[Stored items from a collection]
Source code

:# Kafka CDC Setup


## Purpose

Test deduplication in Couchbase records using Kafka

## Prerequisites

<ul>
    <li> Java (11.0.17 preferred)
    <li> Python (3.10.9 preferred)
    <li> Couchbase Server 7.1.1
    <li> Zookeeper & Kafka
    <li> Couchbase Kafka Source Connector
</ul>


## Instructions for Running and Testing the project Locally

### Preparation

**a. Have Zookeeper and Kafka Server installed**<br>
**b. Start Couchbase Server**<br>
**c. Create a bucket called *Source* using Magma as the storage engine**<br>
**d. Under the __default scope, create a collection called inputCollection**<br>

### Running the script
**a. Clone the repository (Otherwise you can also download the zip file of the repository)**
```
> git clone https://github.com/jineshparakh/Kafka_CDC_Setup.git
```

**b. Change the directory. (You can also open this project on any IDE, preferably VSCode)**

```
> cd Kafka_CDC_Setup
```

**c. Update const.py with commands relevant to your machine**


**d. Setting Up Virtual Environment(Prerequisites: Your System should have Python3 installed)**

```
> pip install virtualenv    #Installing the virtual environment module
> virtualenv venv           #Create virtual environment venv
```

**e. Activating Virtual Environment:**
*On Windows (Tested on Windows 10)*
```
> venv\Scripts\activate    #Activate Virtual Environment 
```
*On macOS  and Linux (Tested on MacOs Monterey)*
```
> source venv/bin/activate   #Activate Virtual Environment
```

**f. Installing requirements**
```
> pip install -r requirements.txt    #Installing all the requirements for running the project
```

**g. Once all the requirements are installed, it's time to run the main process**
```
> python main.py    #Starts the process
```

Task to carry out: All lines of the entries above where "project" turns up should be reported.

Finished task:
## Instructions for Running and Testing the project Locally
**b. Change the directory. (You can also open this project on any IDE, preferably VSCode)**
> pip install -r requirements.txt    #Installing all the requirements for running the project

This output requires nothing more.